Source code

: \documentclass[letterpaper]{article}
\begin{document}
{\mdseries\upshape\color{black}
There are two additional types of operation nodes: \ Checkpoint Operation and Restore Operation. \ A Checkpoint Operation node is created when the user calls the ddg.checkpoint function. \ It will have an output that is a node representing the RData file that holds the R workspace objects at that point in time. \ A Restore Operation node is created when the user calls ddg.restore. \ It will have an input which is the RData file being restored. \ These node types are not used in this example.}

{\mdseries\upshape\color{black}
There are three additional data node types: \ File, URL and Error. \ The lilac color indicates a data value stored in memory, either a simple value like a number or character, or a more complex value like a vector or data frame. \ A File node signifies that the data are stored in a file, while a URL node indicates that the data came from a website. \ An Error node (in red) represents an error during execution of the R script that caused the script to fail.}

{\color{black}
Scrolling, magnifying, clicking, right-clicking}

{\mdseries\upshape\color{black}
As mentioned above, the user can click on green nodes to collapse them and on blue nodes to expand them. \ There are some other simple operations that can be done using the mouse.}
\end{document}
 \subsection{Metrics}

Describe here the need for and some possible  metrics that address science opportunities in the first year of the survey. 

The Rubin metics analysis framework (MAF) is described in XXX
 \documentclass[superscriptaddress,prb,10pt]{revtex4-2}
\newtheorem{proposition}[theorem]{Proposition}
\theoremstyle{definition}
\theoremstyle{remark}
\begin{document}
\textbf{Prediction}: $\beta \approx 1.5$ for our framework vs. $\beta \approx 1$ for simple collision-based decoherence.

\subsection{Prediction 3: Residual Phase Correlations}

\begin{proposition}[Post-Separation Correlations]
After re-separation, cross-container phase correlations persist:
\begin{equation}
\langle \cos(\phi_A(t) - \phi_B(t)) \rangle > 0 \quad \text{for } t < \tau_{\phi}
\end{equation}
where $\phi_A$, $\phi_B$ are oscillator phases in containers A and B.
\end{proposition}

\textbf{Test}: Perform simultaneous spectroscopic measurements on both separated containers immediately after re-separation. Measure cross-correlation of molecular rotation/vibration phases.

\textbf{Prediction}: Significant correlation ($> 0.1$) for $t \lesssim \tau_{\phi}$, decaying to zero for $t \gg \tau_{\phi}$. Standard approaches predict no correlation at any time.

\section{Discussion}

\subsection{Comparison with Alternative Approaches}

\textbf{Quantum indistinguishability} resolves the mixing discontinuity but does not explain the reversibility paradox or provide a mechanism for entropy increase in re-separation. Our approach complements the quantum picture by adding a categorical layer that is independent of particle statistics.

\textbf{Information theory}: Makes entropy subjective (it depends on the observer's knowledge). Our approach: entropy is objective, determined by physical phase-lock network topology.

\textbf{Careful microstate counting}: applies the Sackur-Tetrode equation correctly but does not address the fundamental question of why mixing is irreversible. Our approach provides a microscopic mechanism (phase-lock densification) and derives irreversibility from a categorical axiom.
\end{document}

· · ·

Directions: Across the data above, count every line with "theoremstyle" in it and write only the total.

Your response: 2